- [WORK TASK]: In the records below, find each line with "Engine" and copy it.

- [GIVEN INFORMATION]:
>>>>>

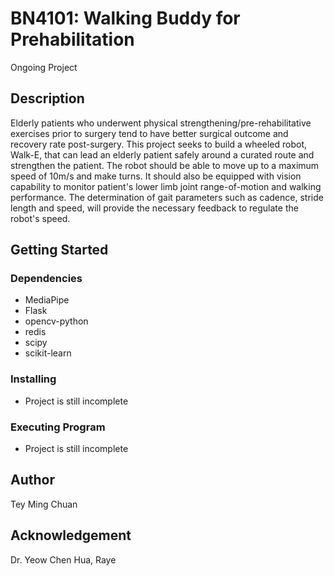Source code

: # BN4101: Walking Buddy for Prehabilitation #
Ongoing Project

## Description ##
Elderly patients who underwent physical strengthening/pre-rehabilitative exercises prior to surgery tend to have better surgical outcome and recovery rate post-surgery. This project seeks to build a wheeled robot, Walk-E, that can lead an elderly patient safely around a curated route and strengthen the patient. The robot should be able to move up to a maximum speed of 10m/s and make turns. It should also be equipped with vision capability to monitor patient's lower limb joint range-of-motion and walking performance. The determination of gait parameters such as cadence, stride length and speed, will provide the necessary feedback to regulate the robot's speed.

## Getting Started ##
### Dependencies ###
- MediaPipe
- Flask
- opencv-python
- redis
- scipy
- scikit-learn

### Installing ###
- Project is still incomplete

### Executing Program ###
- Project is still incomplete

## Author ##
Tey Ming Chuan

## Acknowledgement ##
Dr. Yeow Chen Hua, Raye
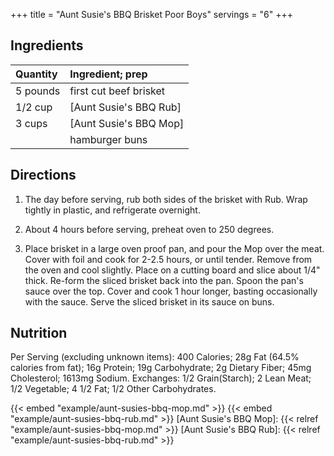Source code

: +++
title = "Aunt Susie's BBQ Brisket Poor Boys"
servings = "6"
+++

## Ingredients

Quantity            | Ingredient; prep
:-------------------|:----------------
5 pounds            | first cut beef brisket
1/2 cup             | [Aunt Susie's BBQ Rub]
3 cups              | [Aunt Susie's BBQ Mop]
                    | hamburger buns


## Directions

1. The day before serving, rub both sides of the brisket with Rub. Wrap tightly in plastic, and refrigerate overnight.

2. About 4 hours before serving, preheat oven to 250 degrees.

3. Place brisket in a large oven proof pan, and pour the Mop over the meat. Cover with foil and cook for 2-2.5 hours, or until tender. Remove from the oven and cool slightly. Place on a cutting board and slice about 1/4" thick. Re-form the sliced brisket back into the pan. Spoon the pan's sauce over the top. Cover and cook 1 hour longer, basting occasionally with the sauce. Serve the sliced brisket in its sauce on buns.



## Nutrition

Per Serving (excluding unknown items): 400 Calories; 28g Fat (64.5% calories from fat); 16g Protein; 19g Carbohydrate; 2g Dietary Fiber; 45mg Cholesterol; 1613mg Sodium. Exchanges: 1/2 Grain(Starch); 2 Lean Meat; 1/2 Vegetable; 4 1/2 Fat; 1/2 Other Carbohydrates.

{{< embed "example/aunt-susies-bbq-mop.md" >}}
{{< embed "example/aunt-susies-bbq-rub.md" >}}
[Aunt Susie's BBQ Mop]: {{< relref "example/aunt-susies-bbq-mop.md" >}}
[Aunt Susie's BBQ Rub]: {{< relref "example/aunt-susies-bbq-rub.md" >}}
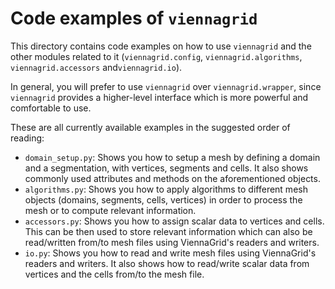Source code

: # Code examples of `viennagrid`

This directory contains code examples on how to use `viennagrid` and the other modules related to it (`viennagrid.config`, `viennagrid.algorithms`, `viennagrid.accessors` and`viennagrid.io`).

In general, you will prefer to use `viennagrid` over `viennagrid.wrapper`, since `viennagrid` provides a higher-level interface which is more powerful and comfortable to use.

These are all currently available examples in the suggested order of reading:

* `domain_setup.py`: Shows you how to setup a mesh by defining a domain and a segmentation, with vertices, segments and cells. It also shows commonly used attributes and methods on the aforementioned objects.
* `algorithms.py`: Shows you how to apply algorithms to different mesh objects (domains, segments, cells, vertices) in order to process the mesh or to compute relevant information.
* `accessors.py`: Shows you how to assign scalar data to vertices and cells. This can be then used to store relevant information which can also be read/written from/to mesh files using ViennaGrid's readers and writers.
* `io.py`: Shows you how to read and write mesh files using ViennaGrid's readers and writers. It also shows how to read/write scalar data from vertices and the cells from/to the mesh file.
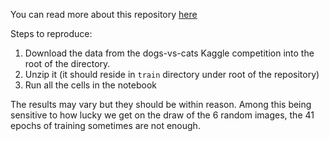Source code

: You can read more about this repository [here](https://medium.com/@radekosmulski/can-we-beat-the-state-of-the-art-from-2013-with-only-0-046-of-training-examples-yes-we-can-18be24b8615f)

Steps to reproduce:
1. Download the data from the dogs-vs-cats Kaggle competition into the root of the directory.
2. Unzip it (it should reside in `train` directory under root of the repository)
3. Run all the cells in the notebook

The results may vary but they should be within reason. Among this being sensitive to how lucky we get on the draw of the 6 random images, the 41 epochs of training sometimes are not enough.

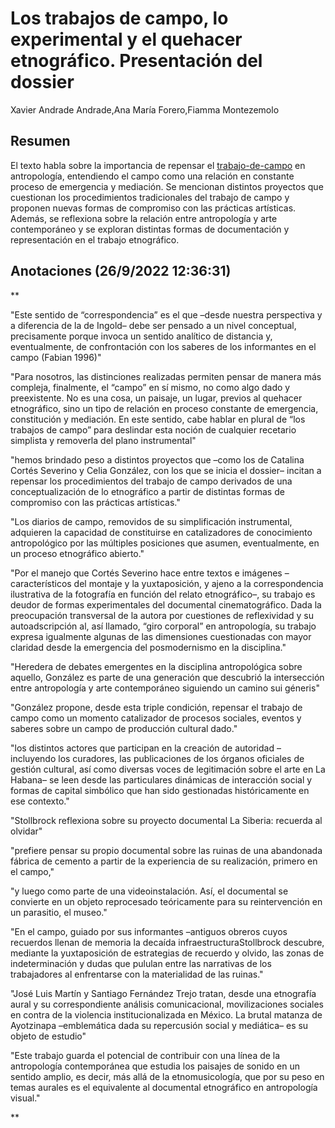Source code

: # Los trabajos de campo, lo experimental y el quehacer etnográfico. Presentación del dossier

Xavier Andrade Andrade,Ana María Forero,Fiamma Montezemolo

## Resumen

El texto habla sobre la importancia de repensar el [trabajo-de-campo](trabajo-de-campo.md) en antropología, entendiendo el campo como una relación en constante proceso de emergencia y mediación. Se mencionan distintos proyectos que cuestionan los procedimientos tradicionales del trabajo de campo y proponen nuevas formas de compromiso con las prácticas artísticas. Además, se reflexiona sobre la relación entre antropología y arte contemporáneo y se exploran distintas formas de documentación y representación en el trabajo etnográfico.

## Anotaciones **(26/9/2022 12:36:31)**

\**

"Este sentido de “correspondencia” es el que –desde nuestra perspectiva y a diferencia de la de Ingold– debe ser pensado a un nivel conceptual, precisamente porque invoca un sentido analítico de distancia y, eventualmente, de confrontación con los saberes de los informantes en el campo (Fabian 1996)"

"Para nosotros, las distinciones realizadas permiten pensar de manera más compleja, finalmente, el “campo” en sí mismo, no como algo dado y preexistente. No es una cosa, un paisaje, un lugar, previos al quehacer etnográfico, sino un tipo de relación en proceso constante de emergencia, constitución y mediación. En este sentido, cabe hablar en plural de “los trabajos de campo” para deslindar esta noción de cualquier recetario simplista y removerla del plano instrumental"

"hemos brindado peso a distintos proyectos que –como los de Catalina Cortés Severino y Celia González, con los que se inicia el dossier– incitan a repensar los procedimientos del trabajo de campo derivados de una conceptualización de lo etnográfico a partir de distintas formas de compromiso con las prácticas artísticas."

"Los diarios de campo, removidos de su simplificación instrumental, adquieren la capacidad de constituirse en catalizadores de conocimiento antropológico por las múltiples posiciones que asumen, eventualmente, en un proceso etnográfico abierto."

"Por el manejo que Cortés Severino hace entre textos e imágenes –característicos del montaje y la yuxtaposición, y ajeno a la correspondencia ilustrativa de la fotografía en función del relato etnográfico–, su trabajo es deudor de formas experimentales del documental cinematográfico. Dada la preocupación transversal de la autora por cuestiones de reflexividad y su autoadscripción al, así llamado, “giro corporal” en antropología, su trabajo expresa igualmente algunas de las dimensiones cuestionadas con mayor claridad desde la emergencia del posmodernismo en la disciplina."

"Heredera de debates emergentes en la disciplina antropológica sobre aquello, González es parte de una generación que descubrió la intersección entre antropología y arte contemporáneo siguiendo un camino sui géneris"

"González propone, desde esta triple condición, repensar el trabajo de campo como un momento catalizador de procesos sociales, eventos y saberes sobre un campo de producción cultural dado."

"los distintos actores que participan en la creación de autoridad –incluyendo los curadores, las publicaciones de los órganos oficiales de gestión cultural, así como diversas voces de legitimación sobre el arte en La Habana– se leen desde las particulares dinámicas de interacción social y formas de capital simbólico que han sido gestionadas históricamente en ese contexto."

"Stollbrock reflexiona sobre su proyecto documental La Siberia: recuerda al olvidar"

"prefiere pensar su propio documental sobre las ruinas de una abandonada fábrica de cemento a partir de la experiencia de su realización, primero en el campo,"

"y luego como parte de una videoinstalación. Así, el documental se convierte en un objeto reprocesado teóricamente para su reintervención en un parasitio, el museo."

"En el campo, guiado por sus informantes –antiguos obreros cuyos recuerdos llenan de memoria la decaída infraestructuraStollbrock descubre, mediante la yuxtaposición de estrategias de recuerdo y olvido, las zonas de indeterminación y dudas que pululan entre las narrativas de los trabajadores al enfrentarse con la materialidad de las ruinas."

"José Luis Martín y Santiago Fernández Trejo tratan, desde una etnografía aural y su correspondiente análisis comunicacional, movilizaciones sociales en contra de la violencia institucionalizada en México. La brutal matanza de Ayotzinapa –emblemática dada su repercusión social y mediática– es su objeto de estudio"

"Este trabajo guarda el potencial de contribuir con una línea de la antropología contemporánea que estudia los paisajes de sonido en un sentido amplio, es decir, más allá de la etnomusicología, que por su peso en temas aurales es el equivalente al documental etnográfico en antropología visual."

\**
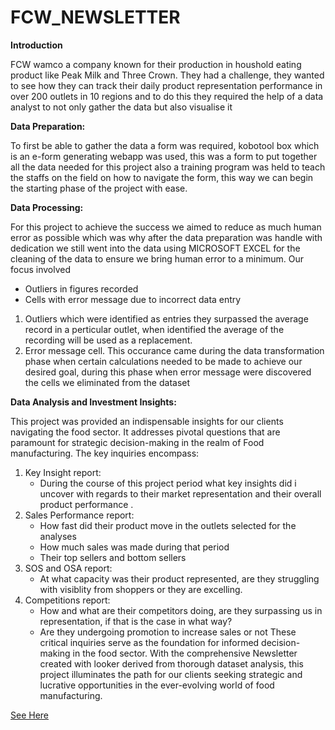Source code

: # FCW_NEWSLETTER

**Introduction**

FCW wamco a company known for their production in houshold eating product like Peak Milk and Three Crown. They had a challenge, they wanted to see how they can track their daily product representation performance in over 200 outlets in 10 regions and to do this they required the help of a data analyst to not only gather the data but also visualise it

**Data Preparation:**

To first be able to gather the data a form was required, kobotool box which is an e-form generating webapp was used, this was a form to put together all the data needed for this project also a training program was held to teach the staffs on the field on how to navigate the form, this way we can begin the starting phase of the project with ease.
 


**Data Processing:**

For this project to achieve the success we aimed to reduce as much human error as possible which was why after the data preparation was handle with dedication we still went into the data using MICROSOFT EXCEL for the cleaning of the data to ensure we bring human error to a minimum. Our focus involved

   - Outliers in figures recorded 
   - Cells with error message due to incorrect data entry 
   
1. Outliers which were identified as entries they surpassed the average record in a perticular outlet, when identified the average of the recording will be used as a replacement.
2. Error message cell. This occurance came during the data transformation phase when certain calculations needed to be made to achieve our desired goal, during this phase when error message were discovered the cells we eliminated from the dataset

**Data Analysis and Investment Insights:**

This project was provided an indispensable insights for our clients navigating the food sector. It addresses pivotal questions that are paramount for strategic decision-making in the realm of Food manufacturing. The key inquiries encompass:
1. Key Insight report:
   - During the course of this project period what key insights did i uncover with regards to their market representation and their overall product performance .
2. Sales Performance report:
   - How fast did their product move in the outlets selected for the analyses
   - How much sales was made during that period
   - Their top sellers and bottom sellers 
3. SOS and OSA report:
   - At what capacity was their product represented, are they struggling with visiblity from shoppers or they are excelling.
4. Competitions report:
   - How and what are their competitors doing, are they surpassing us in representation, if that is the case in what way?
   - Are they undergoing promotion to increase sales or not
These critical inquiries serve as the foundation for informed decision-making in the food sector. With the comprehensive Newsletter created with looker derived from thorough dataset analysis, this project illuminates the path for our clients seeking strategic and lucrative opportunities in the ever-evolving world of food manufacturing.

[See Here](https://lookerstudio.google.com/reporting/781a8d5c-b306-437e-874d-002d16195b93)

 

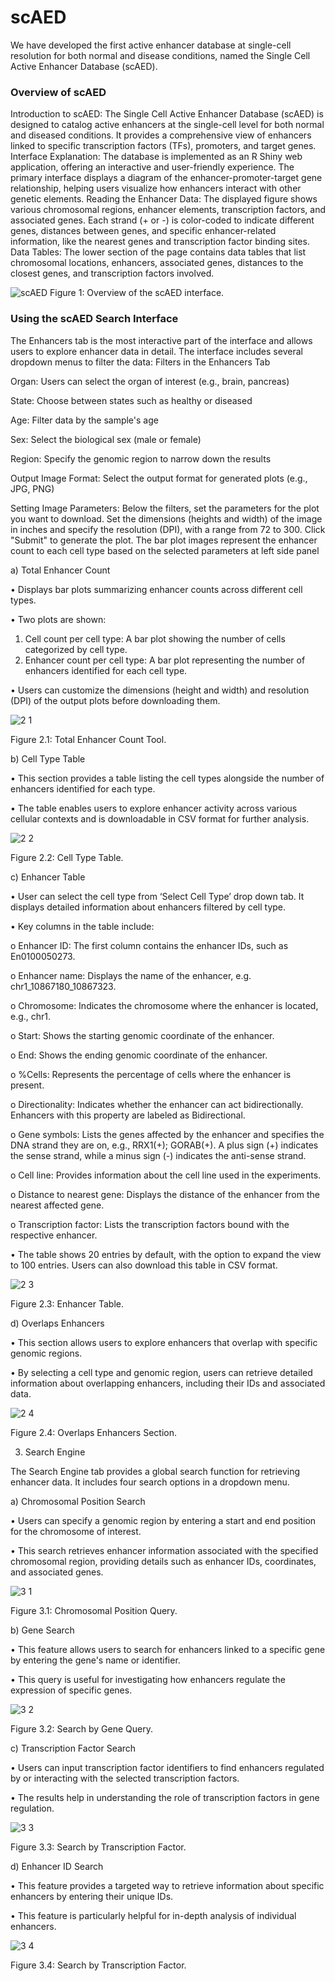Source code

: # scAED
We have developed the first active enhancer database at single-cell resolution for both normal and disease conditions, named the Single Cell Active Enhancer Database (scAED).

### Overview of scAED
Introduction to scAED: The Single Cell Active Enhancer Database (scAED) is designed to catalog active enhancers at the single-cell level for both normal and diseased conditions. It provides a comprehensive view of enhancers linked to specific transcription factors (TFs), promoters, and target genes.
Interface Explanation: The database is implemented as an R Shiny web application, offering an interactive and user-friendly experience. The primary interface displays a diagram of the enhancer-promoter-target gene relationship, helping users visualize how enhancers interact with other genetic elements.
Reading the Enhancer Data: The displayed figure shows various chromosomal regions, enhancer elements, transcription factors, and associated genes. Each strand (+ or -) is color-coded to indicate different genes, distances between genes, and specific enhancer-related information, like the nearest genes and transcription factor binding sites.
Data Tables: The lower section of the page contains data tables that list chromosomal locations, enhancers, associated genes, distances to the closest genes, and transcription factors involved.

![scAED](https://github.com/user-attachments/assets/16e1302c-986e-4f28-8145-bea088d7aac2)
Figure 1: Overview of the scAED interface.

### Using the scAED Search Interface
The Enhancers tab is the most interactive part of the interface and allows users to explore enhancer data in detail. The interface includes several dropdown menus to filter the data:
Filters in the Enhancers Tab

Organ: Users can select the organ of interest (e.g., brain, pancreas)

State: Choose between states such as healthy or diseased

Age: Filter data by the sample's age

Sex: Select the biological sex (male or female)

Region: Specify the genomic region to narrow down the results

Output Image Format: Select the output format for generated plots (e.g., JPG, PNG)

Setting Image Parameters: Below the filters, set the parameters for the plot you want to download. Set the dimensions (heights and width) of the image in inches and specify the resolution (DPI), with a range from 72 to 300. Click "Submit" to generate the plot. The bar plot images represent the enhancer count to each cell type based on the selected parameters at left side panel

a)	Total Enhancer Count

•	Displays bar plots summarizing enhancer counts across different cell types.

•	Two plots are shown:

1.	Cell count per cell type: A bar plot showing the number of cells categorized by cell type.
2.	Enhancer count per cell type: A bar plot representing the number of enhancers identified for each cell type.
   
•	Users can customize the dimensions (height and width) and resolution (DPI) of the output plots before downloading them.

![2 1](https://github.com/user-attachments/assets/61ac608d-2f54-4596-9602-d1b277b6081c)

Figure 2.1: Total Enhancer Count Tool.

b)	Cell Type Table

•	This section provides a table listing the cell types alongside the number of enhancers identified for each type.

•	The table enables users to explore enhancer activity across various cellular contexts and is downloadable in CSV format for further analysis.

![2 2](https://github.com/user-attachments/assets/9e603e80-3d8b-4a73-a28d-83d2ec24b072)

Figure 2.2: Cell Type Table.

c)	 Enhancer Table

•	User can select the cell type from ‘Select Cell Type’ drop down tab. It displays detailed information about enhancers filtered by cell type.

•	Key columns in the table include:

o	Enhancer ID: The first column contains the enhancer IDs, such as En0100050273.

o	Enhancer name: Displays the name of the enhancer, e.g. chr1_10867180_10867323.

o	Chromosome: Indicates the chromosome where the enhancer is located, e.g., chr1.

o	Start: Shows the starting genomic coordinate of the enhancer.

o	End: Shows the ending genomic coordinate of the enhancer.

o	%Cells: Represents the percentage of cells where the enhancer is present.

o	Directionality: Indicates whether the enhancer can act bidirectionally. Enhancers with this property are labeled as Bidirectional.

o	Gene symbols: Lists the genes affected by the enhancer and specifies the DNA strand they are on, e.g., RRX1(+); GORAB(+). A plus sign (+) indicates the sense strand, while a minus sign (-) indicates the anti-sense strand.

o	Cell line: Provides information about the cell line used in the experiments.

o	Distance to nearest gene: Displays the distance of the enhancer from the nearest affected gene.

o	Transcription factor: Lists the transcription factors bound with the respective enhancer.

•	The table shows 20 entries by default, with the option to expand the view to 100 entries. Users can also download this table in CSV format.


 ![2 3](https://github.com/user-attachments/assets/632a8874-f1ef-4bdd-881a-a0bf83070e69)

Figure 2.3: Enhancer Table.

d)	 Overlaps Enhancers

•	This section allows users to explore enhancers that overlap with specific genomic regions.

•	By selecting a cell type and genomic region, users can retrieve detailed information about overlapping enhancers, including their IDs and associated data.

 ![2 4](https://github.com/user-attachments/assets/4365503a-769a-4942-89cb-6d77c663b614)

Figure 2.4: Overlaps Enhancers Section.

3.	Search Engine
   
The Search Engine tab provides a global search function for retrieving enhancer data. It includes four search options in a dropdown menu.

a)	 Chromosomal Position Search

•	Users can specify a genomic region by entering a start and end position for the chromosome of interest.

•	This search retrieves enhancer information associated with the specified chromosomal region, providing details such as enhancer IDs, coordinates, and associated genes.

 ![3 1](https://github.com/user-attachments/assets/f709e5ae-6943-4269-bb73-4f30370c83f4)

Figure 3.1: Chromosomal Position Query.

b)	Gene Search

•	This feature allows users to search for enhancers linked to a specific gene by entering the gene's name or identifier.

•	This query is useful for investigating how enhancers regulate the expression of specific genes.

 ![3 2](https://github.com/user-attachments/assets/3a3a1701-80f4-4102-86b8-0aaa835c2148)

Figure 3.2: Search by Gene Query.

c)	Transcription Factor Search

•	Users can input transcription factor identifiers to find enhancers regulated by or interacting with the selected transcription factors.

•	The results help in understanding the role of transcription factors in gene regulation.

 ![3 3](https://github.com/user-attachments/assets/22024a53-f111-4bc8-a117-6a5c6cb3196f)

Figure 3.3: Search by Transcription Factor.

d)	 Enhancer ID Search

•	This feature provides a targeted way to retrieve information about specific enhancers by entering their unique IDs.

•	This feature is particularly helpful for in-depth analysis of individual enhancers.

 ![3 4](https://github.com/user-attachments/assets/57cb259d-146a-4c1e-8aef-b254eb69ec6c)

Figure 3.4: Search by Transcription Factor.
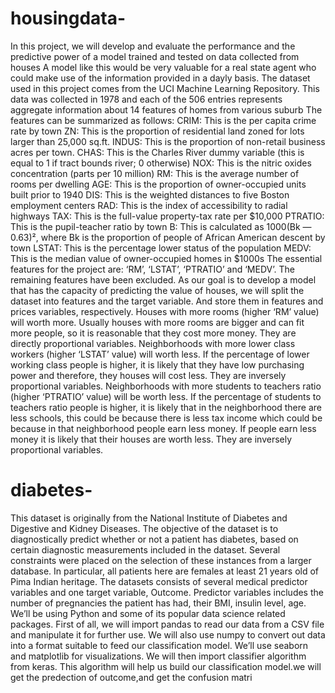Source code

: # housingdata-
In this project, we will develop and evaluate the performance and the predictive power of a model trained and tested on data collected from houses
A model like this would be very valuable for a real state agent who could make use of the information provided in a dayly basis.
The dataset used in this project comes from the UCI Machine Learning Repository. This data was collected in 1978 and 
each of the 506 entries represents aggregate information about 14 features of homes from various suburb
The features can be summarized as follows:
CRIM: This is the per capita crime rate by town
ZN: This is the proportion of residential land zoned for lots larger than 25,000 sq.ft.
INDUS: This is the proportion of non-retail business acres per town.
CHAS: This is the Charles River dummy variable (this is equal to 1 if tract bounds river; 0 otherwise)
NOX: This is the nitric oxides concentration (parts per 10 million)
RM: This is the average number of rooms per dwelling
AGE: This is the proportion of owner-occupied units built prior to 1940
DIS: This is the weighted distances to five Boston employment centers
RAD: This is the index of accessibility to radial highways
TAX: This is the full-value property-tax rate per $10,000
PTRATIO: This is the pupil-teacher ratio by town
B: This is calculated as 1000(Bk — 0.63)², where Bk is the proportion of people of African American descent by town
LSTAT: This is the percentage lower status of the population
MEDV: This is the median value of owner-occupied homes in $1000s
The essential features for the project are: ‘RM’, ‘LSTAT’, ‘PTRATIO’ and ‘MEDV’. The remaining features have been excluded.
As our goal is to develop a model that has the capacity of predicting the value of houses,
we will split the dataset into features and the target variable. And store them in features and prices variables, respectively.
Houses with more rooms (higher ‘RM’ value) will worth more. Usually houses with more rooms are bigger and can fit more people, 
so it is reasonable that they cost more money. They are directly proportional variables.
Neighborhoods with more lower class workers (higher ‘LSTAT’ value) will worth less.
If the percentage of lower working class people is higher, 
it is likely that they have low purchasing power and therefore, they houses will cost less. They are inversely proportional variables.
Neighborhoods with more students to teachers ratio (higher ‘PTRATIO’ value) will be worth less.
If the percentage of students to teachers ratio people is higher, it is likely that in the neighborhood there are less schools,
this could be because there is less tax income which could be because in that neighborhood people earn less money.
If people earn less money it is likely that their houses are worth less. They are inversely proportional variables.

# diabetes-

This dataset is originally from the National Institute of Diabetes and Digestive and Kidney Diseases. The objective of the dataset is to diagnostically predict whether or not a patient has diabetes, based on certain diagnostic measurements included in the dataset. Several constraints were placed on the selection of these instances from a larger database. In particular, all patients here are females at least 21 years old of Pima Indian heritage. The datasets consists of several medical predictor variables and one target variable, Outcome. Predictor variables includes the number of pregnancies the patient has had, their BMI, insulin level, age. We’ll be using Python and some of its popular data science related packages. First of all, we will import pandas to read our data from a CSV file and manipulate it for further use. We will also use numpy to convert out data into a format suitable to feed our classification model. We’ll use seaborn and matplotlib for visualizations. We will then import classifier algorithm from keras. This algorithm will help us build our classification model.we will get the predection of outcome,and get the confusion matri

<<<<<

- [OUTPUT OF THE EXERCISE]:
3.	Search Engine
The Search Engine tab provides a global search function for retrieving enhancer data. It includes four search options in a dropdown menu.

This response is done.